■ Stored data
────────────────

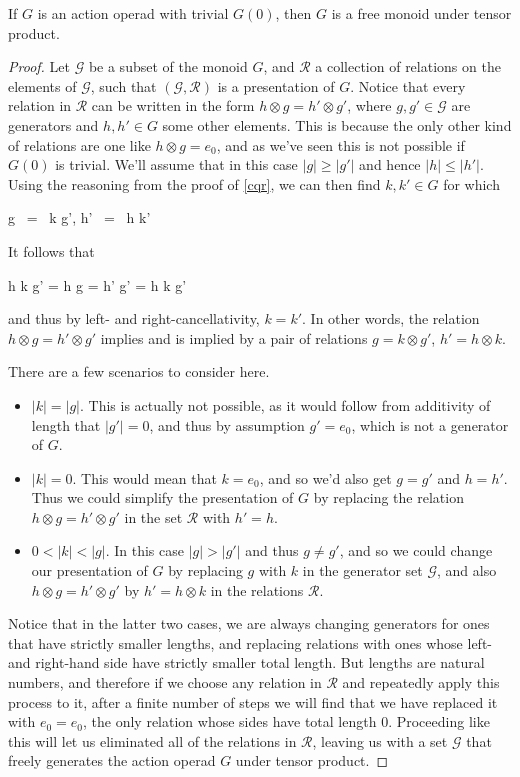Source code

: \documentclass{amsbook} %
\newenvironment{eq*}{\begin{equation*}}{\end{equation*}}
\numberwithin{section}{chapter}
\begin{document}
\begin{prop} \label{Gfree} If $G$ is an action operad with trivial $G(0)$, then $G$ is a free monoid under tensor product.
\end{prop}
\begin{proof}
Let $\mathcal{G}$ be a subset of the monoid $G$, and $\mathcal{R}$ a collection of relations on the elements of $\mathcal{G}$, such that $(\mathcal{G},\mathcal{R})$ is a presentation of $G$. Notice that every relation in $\mathcal{R}$ can be written in the form $h \otimes g = h' \otimes g'$, where $g,g' \in \mathcal{G}$ are generators and $h,h' \in G$ some other elements. This is because the only other kind of relations are one like $h \otimes g = e_0$, and as we've seen this is not possible if $G(0)$ is trivial. We'll assume that in this case $|g| \ge |g'|$ and hence $|h| \le |h'|$. Using the reasoning from the proof of \cref{cqr}, we can then find $k, k' \in G$ for which
\begin{eq*} g \, = \, k \otimes g', \quad \quad \quad h' \, = \, h \otimes k' \end{eq*}
It follows that
\begin{eq*} h \otimes k \otimes g' \quad = \quad h \otimes g \quad = \quad h' \otimes g' \quad = \quad h \otimes k \otimes g' \end{eq*}
and thus by left- and right-cancellativity, $k = k'$.  In other words, the relation $h \otimes g = h' \otimes g'$ implies and is implied by a pair of relations $g = k \otimes g'$, $h' = h \otimes k$. 

There are a few scenarios to consider here. 
\begin{itemize}
\item $|k| = |g|$. This is actually not possible, as it would follow from additivity of length that $|g'|=0$, and thus by assumption $g' = e_0$, which is not a generator of $G$.
\item $|k|=0$. This would mean that $k=e_0$, and so we'd also get $g=g'$ and $h = h'$. Thus we could simplify the presentation of $G$ by replacing the relation $h \otimes g = h' \otimes g'$ in the set $\mathcal{R}$ with $h' = h$.
\item $0 < |k| < |g|$. In this case $|g| > |g'|$ and thus $g \neq g'$, and so we could change our presentation of $G$ by replacing $g$ with $k$ in the generator set $\mathcal{G}$, and also $h \otimes g = h' \otimes g'$ by $h' = h \otimes k$ in the relations $\mathcal{R}$.
\end{itemize}
Notice that in the latter two cases, we are always changing generators for ones that have strictly smaller lengths, and replacing relations with ones whose left- and right-hand side have strictly smaller total length. But lengths are natural numbers, and therefore if we choose any relation in $\mathcal{R}$ and repeatedly apply this process to it, after a finite number of steps we will find that we have replaced it with $e_0 = e_0$, the only relation whose sides have total length $0$. Proceeding like this will let us eliminated all of the relations in $\mathcal{R}$, leaving us with a set $\mathcal{G}$ that freely generates the action operad $G$ under tensor product.
\end{proof} 
\end{document}
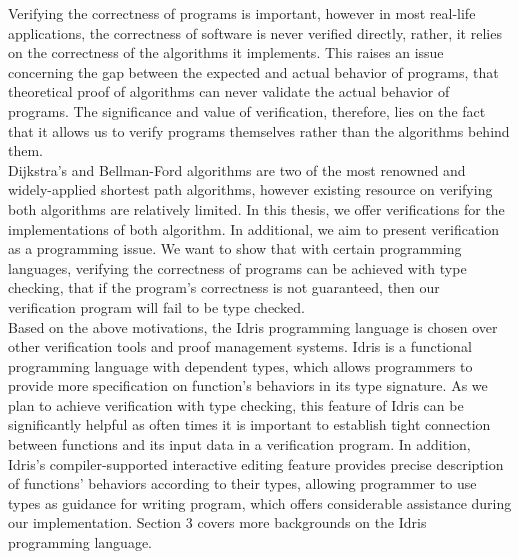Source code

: Verifying the correctness of programs is important, however in most real-life applications, the correctness of software is never verified directly, rather, it relies on the correctness of the algorithms it implements. This raises an issue concerning the gap between the expected and actual behavior of programs, that theoretical proof of algorithms can never validate the actual behavior of programs. The significance and value of verification, therefore, lies on the fact that it allows us to verify programs themselves rather than the algorithms behind them. 
\\ 

Dijkstra's and Bellman-Ford algorithms are two of the most renowned and widely-applied shortest path algorithms, however existing resource on verifying both algorithms are relatively limited. In this thesis, we offer verifications for the implementations of both algorithm. In additional, we aim to present verification as a programming issue. We want to show that with certain programming languages, verifying the correctness of programs can be achieved with type checking, that if the program's correctness is not guaranteed, then our verification program will fail to be type checked.
\\

Based on the above motivations, the Idris programming language is chosen over other verification tools and proof management systems. Idris is a functional programming language with dependent types, which allows programmers to provide more specification on function's behaviors in its type signature. As we plan to achieve verification with type checking, this feature of Idris can be significantly helpful as often times it is important to establish tight connection between functions and its input data in a verification program. In addition, Idris's compiler-supported interactive editing feature provides precise description of functions' behaviors according to their types, allowing programmer to use types as guidance for writing program, which offers considerable assistance during our implementation. Section 3 covers more backgrounds on the Idris programming language. 
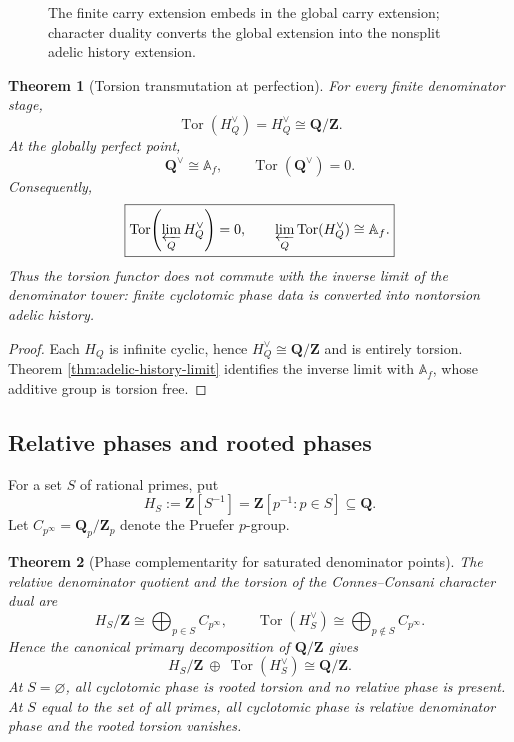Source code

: \documentclass[11pt]{amsart}
\numberwithin{equation}{section}
\newtheorem{theorem}{Theorem}[section]
\theoremstyle{definition}
\newcommand{\Z}{\mathbf Z}
\newcommand{\Q}{\mathbf Q}
\newcommand{\Tor}{\operatorname{Tor}}
\begin{document}
\begin{figure}[t]
\centering
{}
\qquad
{}
\caption{The finite carry extension embeds in the global carry extension;
character duality converts the global extension into the nonsplit adelic
history extension.}
\label{fig:carry-history-extensions}
\end{figure}

\begin{theorem}[Torsion transmutation at perfection]
\label{thm:torsion-transmutation}
For every finite denominator stage,
\[
\Tor(H_Q^\vee)=H_Q^\vee\cong\Q/\Z.
\]
At the globally perfect point,
\[
\Q^\vee\cong\mathbb A_f,
\qquad
\Tor(\Q^\vee)=0.
\]
Consequently,
\[
\boxed{
\Tor\!\left(\varprojlim_QH_Q^\vee\right)=0,
\qquad
\varprojlim_Q\Tor(H_Q^\vee)\cong\mathbb A_f.}
\]
Thus the torsion functor does not commute with the inverse limit of the
denominator tower: finite cyclotomic phase data is converted into
nontorsion adelic history.
\end{theorem}

\begin{proof}
Each $H_Q$ is infinite cyclic, hence $H_Q^\vee\cong\Q/\Z$ and is entirely
torsion.  Theorem \ref{thm:adelic-history-limit} identifies the inverse
limit with $\mathbb A_f$, whose additive group is torsion free.
\end{proof}

\subsection{Relative phases and rooted phases}

For a set $S$ of rational primes, put
\[
H_S:=\Z[S^{-1}]
=\Z[p^{-1}:p\in S]\subseteq\Q.
\]
Let $C_{p^\infty}=\Q_p/\Z_p$ denote the Pruefer $p$-group.

\begin{theorem}[Phase complementarity for saturated denominator points]
\label{thm:phase-complementarity}
The relative denominator quotient and the torsion of the Connes--Consani
character dual are
\[
H_S/\Z\cong\bigoplus_{p\in S}C_{p^\infty},
\qquad
\Tor(H_S^\vee)
\cong\bigoplus_{p\notin S}C_{p^\infty}.
\]
Hence the canonical primary decomposition of $\Q/\Z$ gives
\[
\boxed{
H_S/\Z\ \oplus\ \Tor(H_S^\vee)
\cong\Q/\Z.}
\]
At $S=\varnothing$, all cyclotomic phase is rooted torsion and no relative
phase is present.  At $S$ equal to the set of all primes, all cyclotomic
phase is relative denominator phase and the rooted torsion vanishes.
\end{theorem}
\end{document}

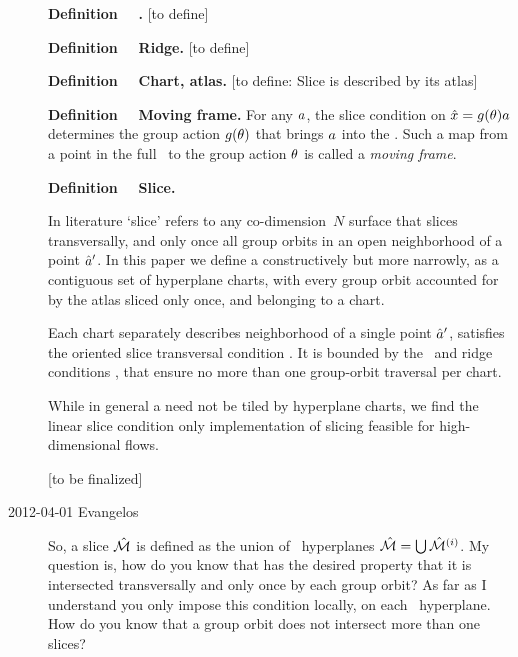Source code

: \begin{description}
\textbf{Definition~~}
\textbf{\ChartBord.}
[to define]

\textbf{Definition~~}
\textbf{Ridge.}
[to define]

\textbf{Definition~~}
\textbf{Chart, atlas.}
[to define: Slice is described by its
atlas]

\textbf{Definition~~}
\label{def:movingFrame}
\textbf{Moving frame.}
For any $a$, the slice condition  on $\hat{x} =
g(\theta)a$ determines the group action $g(\theta)$ that
brings $ a$ into the \slice.
Such a map from a point in the full \statesp\ to the group action
$\theta$ is called a \emph{moving
frame}.

\textbf{Definition~~}
\textbf{Slice.}

In literature `slice' refers to any co-dimension~$N$ surface
that slices transversally, and only once all group orbits in an open
neighborhood  of a {\template} point $\hat{a}'$. In this paper we define a
{\slice} constructively but more narrowly, as a contiguous set of
hyperplane charts, with every group orbit accounted for by the atlas
sliced only once, and belonging to a chart.

Each chart separately describes neighborhood of a single {\template}
point $\hat{a}'$, satisfies the oriented slice transversal condition
. It is bounded by the \chartBord\ and ridge conditions
,  that ensure no more than one
group-orbit traversal per chart.

While in general a {\slice} need not be tiled by hyperplane charts,
we find the linear slice condition  only implementation
of slicing feasible for high-dimensional flows.

[to be finalized]

\item[2012-04-01 Evangelos] So, a slice $\hat{\cal M}$ is defined as the union of
\slice\ hyperplanes $\hat{\cal M}=\bigcup\hat{\cal M}{}^{(i)}$. My question is, how do you know
that \pSRed has the desired property that it is intersected transversally and only once
by each group orbit? As far as I understand you only impose this condition locally, on each
\slice\ hyperplane. How do you know that a group orbit does not intersect more than
one slices?


\end{description}
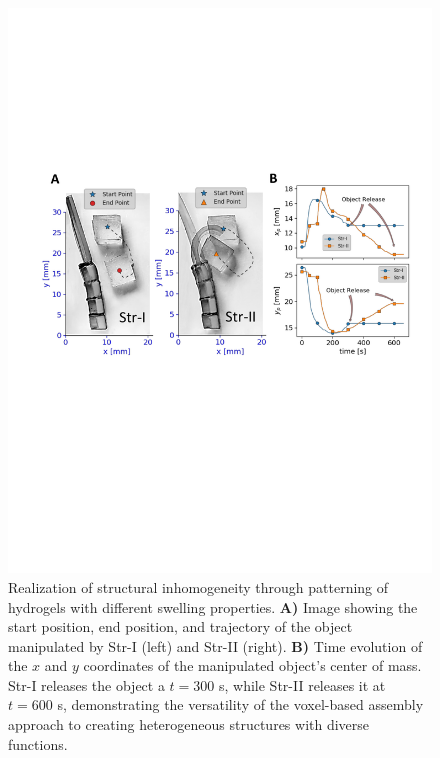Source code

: \begin{figure}[!ht]
\centering
\includegraphics[width=\textwidth]{hardcodedtraj.pdf}
\caption[]{Realization of structural inhomogeneity through patterning of hydrogels with different swelling properties. \textbf{A)} Image showing the start position,  end position, and  trajectory of the  object manipulated by Str-I (left) and Str-II (right). \textbf{B)} Time evolution of the $x$ and $y$ coordinates of the manipulated object's center of mass.  Str-I releases the object   a $t=300$ s, while  Str-II releases it at $t= 600$ s, demonstrating the versatility of the voxel-based assembly approach to creating heterogeneous structures with diverse functions.}
\label{fig:hardcodedtraj}
\end{figure}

────────────────

■ What you are asked to do
Where a line of the entries contains the word "issue", copy that line.

■ Answer to the problem
: Verifying the correctness of programs is important, however in most real-life applications, the correctness of software is never verified directly, rather, it relies on the correctness of the algorithms it implements. This raises an issue concerning the gap between the expected and actual behavior of programs, that theoretical proof of algorithms can never validate the actual behavior of programs. The significance and value of verification, therefore, lies on the fact that it allows us to verify programs themselves rather than the algorithms behind them. 
Dijkstra's and Bellman-Ford algorithms are two of the most renowned and widely-applied shortest path algorithms, however existing resource on verifying both algorithms are relatively limited. In this thesis, we offer verifications for the implementations of both algorithm. In additional, we aim to present verification as a programming issue. We want to show that with certain programming languages, verifying the correctness of programs can be achieved with type checking, that if the program's correctness is not guaranteed, then our verification program will fail to be type checked.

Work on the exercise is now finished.